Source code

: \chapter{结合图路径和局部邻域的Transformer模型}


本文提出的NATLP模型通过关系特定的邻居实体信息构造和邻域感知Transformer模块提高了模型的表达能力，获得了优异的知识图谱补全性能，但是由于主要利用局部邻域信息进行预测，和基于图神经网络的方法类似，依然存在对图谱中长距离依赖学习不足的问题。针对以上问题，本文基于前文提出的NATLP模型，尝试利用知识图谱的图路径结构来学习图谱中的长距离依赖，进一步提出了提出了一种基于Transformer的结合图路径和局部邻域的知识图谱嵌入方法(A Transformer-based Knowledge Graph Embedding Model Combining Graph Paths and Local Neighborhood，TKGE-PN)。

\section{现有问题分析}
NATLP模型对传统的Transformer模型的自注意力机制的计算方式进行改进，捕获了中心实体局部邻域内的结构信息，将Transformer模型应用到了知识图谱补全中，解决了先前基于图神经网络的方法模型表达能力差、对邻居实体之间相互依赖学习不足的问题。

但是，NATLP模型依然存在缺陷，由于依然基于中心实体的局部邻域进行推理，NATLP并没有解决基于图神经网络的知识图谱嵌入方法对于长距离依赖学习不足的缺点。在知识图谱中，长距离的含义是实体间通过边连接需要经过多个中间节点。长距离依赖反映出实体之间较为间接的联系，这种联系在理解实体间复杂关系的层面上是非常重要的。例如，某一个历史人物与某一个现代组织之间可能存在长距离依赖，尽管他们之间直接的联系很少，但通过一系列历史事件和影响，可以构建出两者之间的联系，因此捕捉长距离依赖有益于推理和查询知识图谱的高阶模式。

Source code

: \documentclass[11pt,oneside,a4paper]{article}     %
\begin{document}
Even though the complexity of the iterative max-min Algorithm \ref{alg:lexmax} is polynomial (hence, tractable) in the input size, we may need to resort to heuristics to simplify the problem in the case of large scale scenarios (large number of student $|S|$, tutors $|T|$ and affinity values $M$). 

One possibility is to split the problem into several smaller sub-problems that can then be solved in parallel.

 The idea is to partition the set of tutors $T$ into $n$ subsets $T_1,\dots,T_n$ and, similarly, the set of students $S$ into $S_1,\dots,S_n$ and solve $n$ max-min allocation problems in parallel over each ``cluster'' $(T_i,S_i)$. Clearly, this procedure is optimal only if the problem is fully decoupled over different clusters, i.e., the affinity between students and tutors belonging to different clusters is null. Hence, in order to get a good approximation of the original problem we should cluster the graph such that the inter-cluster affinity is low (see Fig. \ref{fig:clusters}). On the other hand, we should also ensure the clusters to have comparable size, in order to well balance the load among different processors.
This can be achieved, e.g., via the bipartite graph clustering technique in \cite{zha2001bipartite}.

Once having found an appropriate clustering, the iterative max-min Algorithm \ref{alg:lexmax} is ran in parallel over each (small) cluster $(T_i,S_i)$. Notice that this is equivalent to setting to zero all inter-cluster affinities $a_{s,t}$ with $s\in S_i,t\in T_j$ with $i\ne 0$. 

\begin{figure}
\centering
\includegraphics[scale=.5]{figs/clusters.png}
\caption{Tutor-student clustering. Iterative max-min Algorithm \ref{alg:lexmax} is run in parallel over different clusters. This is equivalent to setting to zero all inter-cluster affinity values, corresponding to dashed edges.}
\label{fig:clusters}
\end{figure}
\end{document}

**EXERCISE GOAL**
In full and without alteration, transcribe the entries above.

**SOLUTION**
Source code

: \chapter{结合图路径和局部邻域的Transformer模型}


本文提出的NATLP模型通过关系特定的邻居实体信息构造和邻域感知Transformer模块提高了模型的表达能力，获得了优异的知识图谱补全性能，但是由于主要利用局部邻域信息进行预测，和基于图神经网络的方法类似，依然存在对图谱中长距离依赖学习不足的问题。针对以上问题，本文基于前文提出的NATLP模型，尝试利用知识图谱的图路径结构来学习图谱中的长距离依赖，进一步提出了提出了一种基于Transformer的结合图路径和局部邻域的知识图谱嵌入方法(A Transformer-based Knowledge Graph Embedding Model Combining Graph Paths and Local Neighborhood，TKGE-PN)。

\section{现有问题分析}
NATLP模型对传统的Transformer模型的自注意力机制的计算方式进行改进，捕获了中心实体局部邻域内的结构信息，将Transformer模型应用到了知识图谱补全中，解决了先前基于图神经网络的方法模型表达能力差、对邻居实体之间相互依赖学习不足的问题。

但是，NATLP模型依然存在缺陷，由于依然基于中心实体的局部邻域进行推理，NATLP并没有解决基于图神经网络的知识图谱嵌入方法对于长距离依赖学习不足的缺点。在知识图谱中，长距离的含义是实体间通过边连接需要经过多个中间节点。长距离依赖反映出实体之间较为间接的联系，这种联系在理解实体间复杂关系的层面上是非常重要的。例如，某一个历史人物与某一个现代组织之间可能存在长距离依赖，尽管他们之间直接的联系很少，但通过一系列历史事件和影响，可以构建出两者之间的联系，因此捕捉长距离依赖有益于推理和查询知识图谱的高阶模式。

Source code

: \documentclass[11pt,oneside,a4paper]{article}     %
\begin{document}
Even though the complexity of the iterative max-min Algorithm \ref{alg:lexmax} is polynomial (hence, tractable) in the input size, we may need to resort to heuristics to simplify the problem in the case of large scale scenarios (large number of student $|S|$, tutors $|T|$ and affinity values $M$). 

One possibility is to split the problem into several smaller sub-problems that can then be solved in parallel.

 The idea is to partition the set of tutors $T$ into $n$ subsets $T_1,\dots,T_n$ and, similarly, the set of students $S$ into $S_1,\dots,S_n$ and solve $n$ max-min allocation problems in parallel over each ``cluster'' $(T_i,S_i)$. Clearly, this procedure is optimal only if the problem is fully decoupled over different clusters, i.e., the affinity between students and tutors belonging to different clusters is null. Hence, in order to get a good approximation of the original problem we should cluster the graph such that the inter-cluster affinity is low (see Fig. \ref{fig:clusters}). On the other hand, we should also ensure the clusters to have comparable size, in order to well balance the load among different processors.
This can be achieved, e.g., via the bipartite graph clustering technique in \cite{zha2001bipartite}.

Once having found an appropriate clustering, the iterative max-min Algorithm \ref{alg:lexmax} is ran in parallel over each (small) cluster $(T_i,S_i)$. Notice that this is equivalent to setting to zero all inter-cluster affinities $a_{s,t}$ with $s\in S_i,t\in T_j$ with $i\ne 0$. 

\begin{figure}
\centering
\includegraphics[scale=.5]{figs/clusters.png}
\caption{Tutor-student clustering. Iterative max-min Algorithm \ref{alg:lexmax} is run in parallel over different clusters. This is equivalent to setting to zero all inter-cluster affinity values, corresponding to dashed edges.}
\label{fig:clusters}
\end{figure}
\end{document}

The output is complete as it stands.